Azarenka’s not gettin’ much play except in my tennis fantasies, but thas okay. I think she could seriously wreck some shit, like that tiny European exchange student you met in high school who somehow pressured you into inviting him to your house party only to find him later that night blow torching your dads fishing trophy out in the garage while making out with your girlfriend. Yeah, Azarenka, her and those tight. Ass. Shoes. Are going places. I mean they’re fresh and they utilized child labor free trade? Sign this white boy up! (Note: I haven’t seen which shoes she’s wearing in the French, I’m going off of old tennis shoe fetish footage in my mind)

Bacsinszky gets the Winszky for France
You know you watch too much goddamn tennis when you know that Kanepi of Estonia losing to Shvedova of Kazakhstan is an outright upset. I don’t even have TTC anymore! How do I know this! What’s your excuse!
Safin: straights, Verdasco: straights, Stepanek: straights, Ferrer: straights, Almagro: straights, Golubev: straights, Cilic: straights.
I’m not sorry that Querry lost as his whole on-court demeanor and play depresses me quicker than a widowed double amputee stipper with the flu, but I do feel sorry for his continous bad luck with the draw, namely the first round. But I like Gulbis, so I’m pretty much torn, but not really, ’cause like I said, I don’t like the guy, so uh, Ahhaaahaaa!
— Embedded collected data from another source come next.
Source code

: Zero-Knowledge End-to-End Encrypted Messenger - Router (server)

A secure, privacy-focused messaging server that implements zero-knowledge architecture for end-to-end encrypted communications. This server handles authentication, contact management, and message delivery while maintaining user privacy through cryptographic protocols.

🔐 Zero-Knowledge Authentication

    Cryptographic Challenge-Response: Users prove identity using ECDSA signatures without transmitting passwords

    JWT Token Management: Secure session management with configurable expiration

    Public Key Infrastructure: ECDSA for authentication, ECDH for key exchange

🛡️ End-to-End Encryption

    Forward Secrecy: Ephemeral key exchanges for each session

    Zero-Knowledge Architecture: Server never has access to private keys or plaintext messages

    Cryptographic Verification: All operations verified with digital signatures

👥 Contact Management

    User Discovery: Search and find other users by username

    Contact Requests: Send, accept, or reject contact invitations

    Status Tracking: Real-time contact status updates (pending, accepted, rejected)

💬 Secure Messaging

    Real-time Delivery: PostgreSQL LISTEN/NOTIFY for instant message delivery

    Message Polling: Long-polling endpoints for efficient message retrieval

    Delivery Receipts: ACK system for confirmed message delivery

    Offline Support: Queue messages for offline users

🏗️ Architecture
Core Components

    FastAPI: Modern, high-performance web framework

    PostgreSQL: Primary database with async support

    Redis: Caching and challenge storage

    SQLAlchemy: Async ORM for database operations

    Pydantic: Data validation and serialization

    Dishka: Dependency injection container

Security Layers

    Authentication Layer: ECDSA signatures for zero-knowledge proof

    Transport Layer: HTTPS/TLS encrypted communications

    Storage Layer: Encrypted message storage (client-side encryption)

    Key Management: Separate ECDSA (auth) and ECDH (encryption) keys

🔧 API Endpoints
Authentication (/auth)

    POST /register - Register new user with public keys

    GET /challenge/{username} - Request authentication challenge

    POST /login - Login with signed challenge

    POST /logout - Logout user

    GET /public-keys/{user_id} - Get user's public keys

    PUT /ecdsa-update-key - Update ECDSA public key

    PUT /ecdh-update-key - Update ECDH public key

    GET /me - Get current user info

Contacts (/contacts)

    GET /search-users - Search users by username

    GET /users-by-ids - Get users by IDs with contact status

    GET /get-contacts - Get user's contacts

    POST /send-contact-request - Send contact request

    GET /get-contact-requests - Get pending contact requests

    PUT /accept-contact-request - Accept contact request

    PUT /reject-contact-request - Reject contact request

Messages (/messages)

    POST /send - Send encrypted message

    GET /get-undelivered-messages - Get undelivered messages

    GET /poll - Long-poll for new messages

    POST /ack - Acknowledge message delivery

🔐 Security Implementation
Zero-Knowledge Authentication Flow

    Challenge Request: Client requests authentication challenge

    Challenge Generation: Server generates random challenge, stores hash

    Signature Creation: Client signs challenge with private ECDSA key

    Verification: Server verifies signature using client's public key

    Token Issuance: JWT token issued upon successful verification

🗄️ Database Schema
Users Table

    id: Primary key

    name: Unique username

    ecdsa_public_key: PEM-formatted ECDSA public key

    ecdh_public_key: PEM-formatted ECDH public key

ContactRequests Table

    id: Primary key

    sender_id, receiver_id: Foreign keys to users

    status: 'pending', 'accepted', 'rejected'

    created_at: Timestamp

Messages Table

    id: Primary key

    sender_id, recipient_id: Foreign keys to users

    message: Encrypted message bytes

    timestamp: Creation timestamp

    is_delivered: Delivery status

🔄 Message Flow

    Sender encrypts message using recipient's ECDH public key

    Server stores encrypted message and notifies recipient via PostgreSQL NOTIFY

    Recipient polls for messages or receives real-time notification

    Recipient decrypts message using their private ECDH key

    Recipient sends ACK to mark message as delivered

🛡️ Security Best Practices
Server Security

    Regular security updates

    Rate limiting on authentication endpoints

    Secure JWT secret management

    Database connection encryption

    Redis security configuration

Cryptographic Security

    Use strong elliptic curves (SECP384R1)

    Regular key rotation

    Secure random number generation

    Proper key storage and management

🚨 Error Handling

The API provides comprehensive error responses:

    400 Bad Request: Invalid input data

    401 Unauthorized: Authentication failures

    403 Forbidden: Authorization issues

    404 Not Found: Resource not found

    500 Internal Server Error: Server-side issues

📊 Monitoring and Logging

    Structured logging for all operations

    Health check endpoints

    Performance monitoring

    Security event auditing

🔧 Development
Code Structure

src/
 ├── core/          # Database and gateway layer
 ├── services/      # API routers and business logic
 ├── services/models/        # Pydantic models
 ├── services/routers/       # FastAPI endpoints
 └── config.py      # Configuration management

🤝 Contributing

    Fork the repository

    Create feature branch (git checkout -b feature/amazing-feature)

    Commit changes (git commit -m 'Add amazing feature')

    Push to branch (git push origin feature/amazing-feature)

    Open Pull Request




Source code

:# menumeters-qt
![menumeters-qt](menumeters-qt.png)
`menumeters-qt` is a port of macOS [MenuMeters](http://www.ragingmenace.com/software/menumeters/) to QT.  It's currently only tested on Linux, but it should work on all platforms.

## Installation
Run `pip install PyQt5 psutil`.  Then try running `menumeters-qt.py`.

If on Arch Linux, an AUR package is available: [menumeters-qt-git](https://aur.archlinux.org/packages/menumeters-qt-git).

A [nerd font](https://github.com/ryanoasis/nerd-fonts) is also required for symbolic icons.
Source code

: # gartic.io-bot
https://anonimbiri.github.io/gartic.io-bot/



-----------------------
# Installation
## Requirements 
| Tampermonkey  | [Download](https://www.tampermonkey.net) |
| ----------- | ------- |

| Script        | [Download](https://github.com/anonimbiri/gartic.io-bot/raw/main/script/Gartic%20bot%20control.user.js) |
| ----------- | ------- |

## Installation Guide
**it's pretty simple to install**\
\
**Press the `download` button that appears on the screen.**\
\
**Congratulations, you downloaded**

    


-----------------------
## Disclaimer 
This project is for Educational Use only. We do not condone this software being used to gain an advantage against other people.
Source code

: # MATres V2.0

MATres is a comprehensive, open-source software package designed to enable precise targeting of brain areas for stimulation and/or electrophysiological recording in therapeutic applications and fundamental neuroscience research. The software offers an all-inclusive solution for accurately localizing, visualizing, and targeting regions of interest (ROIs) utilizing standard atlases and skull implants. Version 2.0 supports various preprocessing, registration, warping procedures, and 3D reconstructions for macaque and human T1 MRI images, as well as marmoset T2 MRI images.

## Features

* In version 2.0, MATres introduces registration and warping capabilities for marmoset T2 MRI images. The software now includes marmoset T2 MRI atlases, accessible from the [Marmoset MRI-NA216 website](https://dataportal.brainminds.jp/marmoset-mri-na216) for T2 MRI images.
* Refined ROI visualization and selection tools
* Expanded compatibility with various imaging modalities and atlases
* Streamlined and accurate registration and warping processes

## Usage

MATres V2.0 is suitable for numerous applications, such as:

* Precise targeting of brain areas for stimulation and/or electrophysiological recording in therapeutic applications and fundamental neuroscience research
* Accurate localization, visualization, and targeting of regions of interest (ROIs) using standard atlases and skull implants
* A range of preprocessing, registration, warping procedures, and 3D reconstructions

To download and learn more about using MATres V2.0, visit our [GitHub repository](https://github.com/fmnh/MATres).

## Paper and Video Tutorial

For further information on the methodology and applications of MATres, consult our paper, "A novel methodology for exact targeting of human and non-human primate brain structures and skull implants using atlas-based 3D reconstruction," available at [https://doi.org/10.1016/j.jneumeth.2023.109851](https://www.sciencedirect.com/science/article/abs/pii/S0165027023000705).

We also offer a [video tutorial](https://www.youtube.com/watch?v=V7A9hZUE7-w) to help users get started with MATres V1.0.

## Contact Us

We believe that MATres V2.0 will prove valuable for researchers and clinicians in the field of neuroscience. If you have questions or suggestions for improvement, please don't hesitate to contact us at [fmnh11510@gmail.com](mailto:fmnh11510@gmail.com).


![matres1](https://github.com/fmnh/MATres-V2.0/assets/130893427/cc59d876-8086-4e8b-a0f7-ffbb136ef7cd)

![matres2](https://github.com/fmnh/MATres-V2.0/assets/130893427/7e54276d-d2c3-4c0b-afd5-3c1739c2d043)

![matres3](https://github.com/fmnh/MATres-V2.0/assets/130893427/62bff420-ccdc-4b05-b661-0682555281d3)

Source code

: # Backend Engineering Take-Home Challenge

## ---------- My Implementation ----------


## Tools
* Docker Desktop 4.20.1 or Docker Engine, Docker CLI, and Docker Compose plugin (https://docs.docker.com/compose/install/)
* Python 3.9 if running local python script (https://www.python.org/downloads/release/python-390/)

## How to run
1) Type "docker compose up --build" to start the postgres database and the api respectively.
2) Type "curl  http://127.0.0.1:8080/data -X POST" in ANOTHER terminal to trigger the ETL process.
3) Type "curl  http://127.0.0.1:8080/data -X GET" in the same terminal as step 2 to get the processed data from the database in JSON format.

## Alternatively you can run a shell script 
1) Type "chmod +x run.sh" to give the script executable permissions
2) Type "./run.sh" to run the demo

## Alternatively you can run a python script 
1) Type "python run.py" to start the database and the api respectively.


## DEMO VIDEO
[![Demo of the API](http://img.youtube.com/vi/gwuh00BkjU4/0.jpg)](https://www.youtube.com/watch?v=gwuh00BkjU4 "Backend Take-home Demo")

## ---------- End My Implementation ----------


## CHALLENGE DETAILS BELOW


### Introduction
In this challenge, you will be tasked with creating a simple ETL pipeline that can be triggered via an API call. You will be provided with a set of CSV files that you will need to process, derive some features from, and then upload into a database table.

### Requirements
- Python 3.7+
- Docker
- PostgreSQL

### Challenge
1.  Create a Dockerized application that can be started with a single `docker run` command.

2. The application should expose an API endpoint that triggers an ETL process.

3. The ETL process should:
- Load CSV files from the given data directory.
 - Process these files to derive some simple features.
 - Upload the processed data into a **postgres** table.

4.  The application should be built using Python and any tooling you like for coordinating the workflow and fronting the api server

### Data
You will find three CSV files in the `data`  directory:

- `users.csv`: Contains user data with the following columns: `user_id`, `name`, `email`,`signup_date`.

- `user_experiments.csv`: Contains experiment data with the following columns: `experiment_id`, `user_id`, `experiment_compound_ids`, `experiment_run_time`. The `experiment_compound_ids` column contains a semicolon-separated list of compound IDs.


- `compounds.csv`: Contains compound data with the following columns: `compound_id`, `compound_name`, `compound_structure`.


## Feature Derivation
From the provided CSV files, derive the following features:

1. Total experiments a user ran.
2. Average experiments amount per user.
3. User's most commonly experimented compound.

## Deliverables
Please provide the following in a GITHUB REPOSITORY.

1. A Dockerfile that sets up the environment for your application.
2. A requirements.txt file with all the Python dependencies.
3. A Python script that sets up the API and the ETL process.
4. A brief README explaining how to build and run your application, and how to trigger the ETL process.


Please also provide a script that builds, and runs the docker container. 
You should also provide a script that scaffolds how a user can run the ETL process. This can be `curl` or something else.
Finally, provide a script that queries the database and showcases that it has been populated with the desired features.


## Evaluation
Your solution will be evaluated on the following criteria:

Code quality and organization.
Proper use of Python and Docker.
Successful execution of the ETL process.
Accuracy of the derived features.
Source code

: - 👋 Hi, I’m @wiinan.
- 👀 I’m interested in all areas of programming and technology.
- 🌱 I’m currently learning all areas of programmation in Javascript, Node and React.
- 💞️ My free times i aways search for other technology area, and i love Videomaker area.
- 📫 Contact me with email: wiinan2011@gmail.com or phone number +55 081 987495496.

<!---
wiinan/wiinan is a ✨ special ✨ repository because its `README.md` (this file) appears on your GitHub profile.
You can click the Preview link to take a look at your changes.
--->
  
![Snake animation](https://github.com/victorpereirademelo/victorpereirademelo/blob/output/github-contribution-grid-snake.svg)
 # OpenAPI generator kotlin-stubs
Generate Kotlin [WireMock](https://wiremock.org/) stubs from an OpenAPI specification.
Gulbis had a cross court forehand winner that prompted Patrick (or someone) to yell the always loved “Hello!” He then followed that up with a forehand winner up the line that pretty much matched in flavor and texture.
My guy Lu of Taipei retired after losing the first set which took about 30 minutes. Lu, I like your crazy backwards hat attitude, and you look like a guy I used to skate with, but please get outta my face. I didn’t even see the match so I don’t know what happened but it better have been pretty goddamn extraordinary for me to take you back, like a piano dropped from the rafters (rafters they don’t have), or some type of Monica Seles stabbing type shit.
Tomorrow I hear there are more matches to be played. Good ones even. Allez!!!!